Griffin has been incredibly proactive in making deals to put the team in just the right position to do what he wants to do. Imagine if the Chicago Bulls had moved enough salary around at the start of free agency to offer Carmelo Anthony a Max deal. Do you think that may have shown Anthony a level of seriousness in him that even the Knicks hadn’t shown? It would have, at the very least, been a hell of a bluff. And it may have been bluff enough to tip the scales Chicago’s way.

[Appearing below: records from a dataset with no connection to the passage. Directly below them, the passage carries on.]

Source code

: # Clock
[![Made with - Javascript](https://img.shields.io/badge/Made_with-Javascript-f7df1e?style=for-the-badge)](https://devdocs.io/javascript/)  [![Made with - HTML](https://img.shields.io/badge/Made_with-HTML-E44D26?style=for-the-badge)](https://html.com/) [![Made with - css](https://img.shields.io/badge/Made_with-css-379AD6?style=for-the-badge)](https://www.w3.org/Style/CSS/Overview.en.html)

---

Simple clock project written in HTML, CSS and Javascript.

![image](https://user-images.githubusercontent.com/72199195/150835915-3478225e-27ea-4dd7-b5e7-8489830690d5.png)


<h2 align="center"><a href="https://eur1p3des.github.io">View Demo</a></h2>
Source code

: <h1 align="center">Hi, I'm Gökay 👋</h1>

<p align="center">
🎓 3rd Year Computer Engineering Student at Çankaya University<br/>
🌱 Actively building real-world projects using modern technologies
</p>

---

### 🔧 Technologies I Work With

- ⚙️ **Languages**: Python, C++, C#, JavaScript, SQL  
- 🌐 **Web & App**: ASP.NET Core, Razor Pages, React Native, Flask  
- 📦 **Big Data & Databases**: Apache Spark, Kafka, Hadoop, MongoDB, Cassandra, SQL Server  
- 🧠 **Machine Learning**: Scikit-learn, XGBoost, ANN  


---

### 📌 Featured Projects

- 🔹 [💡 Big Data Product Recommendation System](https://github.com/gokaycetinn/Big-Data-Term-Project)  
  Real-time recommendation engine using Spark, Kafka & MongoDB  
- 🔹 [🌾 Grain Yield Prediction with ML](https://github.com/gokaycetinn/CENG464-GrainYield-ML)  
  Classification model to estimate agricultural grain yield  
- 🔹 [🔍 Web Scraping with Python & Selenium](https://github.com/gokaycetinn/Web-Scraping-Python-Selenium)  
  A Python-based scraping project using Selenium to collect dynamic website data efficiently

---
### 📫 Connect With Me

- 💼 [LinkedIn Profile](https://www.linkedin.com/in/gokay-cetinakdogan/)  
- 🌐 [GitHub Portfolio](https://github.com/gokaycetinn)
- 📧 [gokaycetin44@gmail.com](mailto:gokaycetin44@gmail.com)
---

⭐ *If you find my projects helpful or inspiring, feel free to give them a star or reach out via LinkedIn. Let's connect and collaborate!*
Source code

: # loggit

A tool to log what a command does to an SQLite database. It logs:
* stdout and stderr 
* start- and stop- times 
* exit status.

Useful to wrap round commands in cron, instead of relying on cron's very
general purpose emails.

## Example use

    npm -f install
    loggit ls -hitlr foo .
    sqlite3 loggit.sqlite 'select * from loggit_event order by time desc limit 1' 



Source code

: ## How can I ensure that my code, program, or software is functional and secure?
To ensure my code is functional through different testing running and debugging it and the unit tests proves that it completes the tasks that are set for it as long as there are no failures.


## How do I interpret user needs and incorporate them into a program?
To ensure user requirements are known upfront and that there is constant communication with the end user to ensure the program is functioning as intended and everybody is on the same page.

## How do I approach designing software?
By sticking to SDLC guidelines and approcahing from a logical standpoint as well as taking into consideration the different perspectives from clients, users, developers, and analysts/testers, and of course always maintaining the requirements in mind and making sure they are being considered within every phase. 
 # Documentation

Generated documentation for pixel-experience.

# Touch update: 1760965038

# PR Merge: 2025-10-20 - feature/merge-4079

These are the type of little deals Griffin has been making because he knows even if LeBron falls through or Love falls through he’s given the team assets to immediately get things done. Eventually, one runs out of extra first or second round picks to sweeten the deal but, so long as Griffin is gambling with Chris Grant’s house money, these are moves he is wise to make.

In the short term — and, make no mistake, the short term is now the Cavs dominant term — non-guaranteed deals will always be of more immediate value to another team than a second round pick who wouldn’t have seen his way north of Canton for the Cavs this year.

4.) Now Sam Amico is reporting that the Philadelphia 76ers are interested in helping to “facilitate” a Love trade and covet Dion Waiters in return.

[Sigh]

If the Cavs trade Wiggins AND Waiters, they immediately become very suspect on the wing with their best option suddenly being begging Minnesota to include Kevin Martin’s bad contract in the deal (which, of course, they absolutely want to). Otherwise, you’re rolling out Mike Miller, James Jones, Ray Allen, Anthony Parker, Reggie Miller and Rick Barry at the two.

It will be interesting to see at what point in this deal-making process the Cavs channel their inner Popeye and say “I can’t stands no more!”